On Tue, May 09, 2017 at 08:56:19AM +0200, Ingo Molnar wrote:
>
> * Kees Cook <keescook@xxxxxxxxxxxx> wrote:
>
> > > There's the option of using GCC plugins now that the infrastructure was
> > > upstreamed from grsecurity. It can be used as part of the regular build
> > > process and as long as the analysis is pretty simple it shouldn't hurt compile
> > > time much.
> >
> > Well, and that the situation may arise due to memory corruption, not from
> > poorly-matched set_fs() calls, which static analysis won't help solve. We need
> > to catch this bad kernel state because it is a very bad state to run in.
>
> If memory corruption corrupted the task state into having addr_limit set to
> KERNEL_DS then there's already a fair chance that it's game over: it could also
> have set *uid to 0, or changed a sensitive PF_ flag, or a number of other
> things...
>
> Furthermore, think about it: there's literally an infinite amount of corrupted
> task states that could be a security problem and that could be checked after every
> system call. Do we want to check every one of them?

Ok, I'm all for not checking lots of stuff all the time, just to protect
from crappy drivers that. Especially as we _can_ audit and run checks
on the source code for them in the kernel tree.

But, and here's the problem, outside of the desktop/enterprise world,
there are a ton of out-of-tree code that is crap. The number of
security/bug fixes and kernel crashes for out-of-tree code in systems
like Android phones is just so high it's laughable.

When you have a device that is running 3.2 million lines of kernel code,
yet the diffstat of the tree compared to mainline adds 3 million lines
of code, there is bound to be a ton of issues/problems there.

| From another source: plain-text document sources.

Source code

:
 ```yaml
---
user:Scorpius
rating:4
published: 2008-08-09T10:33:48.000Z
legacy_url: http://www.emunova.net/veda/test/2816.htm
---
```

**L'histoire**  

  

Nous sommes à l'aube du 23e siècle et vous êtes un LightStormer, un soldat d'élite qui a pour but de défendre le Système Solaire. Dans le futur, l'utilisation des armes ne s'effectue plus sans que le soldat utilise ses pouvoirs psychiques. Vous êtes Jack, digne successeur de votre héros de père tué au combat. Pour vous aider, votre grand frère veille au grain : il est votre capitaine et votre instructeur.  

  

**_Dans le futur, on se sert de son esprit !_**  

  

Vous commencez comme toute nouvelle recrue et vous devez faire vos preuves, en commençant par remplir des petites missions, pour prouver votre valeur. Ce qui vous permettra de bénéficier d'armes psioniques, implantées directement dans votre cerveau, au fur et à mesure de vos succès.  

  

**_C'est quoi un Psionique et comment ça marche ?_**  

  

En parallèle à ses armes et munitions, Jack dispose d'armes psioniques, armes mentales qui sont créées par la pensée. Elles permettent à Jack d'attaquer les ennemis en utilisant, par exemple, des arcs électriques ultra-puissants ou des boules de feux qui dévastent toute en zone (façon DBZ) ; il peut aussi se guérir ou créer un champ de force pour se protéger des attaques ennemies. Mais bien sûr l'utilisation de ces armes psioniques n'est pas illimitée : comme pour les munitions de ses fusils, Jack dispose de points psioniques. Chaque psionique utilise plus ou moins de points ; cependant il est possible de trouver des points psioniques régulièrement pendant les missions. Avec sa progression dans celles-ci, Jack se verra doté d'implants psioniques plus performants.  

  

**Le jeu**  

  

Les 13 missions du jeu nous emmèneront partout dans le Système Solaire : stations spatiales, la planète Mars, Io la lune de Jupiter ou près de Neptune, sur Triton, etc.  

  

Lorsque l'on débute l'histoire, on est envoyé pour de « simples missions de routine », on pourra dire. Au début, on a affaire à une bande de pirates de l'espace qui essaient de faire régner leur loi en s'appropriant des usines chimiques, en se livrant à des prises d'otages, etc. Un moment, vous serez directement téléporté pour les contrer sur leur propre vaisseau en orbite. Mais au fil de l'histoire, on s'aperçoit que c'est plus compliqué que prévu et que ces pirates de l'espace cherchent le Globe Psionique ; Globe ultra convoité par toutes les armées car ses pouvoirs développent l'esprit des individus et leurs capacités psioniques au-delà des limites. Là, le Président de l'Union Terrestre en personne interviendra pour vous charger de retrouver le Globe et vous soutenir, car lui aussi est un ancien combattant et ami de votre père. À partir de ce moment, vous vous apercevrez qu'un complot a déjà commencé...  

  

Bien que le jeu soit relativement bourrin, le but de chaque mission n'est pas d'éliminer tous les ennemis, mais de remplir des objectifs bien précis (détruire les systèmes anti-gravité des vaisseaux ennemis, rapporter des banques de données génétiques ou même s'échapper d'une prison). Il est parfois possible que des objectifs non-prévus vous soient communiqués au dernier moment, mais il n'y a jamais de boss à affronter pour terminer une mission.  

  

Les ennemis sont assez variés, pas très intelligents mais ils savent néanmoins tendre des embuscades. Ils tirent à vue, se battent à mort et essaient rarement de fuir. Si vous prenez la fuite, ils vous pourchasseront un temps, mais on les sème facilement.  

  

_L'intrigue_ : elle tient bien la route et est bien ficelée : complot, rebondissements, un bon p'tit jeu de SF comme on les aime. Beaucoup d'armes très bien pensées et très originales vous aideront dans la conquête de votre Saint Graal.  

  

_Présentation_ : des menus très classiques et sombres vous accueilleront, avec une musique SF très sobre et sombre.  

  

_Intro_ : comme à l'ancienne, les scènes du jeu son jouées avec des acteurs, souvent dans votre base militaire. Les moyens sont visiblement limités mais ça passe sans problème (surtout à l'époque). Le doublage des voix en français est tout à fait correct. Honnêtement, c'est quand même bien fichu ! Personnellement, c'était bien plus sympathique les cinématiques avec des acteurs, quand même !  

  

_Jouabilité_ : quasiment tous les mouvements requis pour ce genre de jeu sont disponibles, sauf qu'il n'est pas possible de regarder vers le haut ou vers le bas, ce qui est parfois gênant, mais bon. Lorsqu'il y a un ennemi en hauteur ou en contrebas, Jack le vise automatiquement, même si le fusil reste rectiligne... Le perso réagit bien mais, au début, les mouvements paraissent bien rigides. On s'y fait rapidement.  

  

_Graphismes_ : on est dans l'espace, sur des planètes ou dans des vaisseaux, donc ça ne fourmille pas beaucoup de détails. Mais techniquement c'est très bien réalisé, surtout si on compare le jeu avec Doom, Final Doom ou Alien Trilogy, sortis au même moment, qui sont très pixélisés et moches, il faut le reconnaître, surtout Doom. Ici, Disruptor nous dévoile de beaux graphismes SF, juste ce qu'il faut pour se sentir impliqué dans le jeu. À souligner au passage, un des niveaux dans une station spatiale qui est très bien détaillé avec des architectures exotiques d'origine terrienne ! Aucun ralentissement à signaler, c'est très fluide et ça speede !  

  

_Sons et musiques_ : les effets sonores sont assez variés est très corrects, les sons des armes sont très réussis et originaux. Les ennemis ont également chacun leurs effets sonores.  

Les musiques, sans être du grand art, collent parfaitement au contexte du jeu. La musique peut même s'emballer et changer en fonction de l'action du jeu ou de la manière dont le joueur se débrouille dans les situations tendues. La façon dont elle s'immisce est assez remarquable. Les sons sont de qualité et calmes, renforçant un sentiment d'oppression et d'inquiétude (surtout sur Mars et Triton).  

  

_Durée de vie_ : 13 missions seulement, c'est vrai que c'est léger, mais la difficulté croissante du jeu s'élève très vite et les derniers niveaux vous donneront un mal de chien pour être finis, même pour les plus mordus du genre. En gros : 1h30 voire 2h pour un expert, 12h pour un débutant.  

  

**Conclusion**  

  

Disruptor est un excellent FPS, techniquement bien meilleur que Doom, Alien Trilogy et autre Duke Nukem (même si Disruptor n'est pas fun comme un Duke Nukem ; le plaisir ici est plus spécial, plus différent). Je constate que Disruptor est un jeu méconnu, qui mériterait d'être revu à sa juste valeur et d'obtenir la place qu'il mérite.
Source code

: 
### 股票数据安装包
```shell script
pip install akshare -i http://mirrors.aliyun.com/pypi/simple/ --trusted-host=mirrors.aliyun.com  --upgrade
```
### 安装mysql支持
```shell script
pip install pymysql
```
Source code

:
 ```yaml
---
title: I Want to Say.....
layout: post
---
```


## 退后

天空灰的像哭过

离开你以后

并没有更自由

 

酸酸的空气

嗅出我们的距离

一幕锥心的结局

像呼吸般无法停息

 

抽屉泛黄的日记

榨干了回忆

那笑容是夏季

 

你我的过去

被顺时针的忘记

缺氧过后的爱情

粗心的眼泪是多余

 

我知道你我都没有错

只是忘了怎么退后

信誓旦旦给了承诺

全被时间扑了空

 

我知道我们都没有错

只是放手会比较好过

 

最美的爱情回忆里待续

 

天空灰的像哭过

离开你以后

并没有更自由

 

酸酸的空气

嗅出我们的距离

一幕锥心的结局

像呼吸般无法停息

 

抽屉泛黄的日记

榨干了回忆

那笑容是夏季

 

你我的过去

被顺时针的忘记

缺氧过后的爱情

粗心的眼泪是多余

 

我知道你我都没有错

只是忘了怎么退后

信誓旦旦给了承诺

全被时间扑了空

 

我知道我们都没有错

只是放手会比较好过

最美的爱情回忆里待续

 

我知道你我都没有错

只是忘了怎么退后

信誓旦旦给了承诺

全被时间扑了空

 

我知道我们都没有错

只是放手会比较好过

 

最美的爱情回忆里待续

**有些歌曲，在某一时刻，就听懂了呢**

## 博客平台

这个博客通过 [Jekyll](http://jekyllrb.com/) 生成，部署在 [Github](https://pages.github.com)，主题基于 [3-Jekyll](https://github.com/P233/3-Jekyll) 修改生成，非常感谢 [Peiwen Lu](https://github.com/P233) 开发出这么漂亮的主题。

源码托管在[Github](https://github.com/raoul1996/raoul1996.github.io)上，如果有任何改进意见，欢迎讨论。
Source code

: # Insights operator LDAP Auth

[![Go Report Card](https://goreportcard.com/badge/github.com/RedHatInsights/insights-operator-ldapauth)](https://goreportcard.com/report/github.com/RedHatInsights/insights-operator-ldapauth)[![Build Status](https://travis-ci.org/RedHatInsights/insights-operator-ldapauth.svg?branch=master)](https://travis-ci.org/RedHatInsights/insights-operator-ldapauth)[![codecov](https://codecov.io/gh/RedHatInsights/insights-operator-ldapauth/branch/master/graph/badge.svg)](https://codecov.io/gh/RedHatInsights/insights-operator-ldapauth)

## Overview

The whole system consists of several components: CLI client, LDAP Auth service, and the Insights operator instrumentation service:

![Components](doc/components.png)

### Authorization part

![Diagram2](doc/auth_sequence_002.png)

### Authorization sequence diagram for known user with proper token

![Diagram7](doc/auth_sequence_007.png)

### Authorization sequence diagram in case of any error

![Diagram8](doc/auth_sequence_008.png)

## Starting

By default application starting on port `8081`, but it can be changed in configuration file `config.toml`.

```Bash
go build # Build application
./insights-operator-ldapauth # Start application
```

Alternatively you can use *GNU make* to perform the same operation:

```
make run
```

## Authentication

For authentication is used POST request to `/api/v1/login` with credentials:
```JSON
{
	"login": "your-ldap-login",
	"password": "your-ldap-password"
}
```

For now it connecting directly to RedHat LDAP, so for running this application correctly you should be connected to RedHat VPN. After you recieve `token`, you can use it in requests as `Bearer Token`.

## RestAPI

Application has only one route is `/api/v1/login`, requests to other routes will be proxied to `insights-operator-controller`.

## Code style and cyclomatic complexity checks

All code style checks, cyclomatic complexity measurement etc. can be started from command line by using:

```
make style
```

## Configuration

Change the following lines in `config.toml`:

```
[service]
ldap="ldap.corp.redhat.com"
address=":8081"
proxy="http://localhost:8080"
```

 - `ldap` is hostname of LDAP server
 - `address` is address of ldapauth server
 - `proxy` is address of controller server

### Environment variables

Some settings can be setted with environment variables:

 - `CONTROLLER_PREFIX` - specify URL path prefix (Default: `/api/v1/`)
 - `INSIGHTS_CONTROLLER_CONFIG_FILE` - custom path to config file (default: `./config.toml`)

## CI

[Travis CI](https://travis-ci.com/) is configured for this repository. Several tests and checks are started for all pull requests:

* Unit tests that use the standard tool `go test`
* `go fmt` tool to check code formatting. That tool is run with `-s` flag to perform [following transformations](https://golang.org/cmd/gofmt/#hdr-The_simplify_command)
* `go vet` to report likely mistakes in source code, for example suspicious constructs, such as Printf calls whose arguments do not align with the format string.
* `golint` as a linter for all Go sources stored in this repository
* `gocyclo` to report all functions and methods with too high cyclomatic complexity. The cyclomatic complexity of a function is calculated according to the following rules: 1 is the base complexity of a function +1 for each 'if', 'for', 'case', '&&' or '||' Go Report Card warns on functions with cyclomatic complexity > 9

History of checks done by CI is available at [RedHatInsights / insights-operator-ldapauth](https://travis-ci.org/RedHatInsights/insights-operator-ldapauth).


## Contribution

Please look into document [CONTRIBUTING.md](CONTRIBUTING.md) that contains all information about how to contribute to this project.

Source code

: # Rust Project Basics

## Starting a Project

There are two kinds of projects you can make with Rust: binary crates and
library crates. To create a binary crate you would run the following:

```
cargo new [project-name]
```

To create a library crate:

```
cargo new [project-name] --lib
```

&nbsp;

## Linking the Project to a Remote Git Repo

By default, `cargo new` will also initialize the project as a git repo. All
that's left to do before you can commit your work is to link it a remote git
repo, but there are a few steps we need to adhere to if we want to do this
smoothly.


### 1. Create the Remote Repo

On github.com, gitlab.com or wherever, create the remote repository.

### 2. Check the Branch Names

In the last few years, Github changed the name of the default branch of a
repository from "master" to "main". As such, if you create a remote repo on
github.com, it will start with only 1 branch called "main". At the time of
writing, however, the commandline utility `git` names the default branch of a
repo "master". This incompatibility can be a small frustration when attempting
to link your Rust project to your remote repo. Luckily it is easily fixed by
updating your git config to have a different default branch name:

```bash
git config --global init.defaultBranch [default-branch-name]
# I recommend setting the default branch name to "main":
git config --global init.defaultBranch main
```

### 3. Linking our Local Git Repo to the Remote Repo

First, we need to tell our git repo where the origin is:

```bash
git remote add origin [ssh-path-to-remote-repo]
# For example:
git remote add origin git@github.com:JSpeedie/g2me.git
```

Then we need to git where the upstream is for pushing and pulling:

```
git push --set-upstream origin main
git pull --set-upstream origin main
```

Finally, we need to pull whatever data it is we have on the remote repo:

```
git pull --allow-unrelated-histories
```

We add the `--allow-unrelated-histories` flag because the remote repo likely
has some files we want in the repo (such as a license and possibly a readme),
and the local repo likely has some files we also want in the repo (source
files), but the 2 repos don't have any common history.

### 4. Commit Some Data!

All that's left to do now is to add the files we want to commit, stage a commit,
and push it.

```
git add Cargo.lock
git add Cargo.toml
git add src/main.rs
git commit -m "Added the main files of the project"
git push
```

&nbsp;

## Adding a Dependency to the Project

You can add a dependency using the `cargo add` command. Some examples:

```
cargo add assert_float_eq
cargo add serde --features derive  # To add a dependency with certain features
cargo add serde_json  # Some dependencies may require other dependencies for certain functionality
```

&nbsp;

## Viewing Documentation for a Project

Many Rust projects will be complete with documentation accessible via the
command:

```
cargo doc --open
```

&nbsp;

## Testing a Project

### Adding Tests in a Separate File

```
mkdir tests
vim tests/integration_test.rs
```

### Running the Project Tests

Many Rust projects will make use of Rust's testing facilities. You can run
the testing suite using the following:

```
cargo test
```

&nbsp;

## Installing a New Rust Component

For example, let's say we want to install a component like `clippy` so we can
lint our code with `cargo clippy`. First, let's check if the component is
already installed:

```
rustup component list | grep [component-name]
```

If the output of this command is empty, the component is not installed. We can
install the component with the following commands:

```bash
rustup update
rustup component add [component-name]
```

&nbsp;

So this is an entirely different thing we need to try to protect
ourselves from. A long time ago I laughed when I saw that Microsoft had
to do lots of "hardening" of their kernel to protect themselves from
crappy drivers, as I knew we didn't have to do that because we had the
source for them and could fix the root issues. But that has changed and
now we don't all have that option. That code is out-of-tree because the
vendor doesn't care, and doesn't want to take any time at all to do
anything resembling a real code review[1].

So, how about options like the ones being proposed here, go behind a new
config option:
CONFIG_PROTECT_FROM_CRAPPY_DRIVERS
that device owners can enable if they do not trust their vendor-provided
code (hint, I sure don't.) That way the "normal" path that all of us
are used to running will be fine, but if you want to take the speed hit
to try to protect yourself, then you can do that as well.

Anyway, just an idea...

thanks,

greg k-h

[1] I am working really hard with lots of vendors to try to fix their
broken development model, but that is going to take years to resolve
as their device pipelines are years long, and changing their
mindsets takes a long time...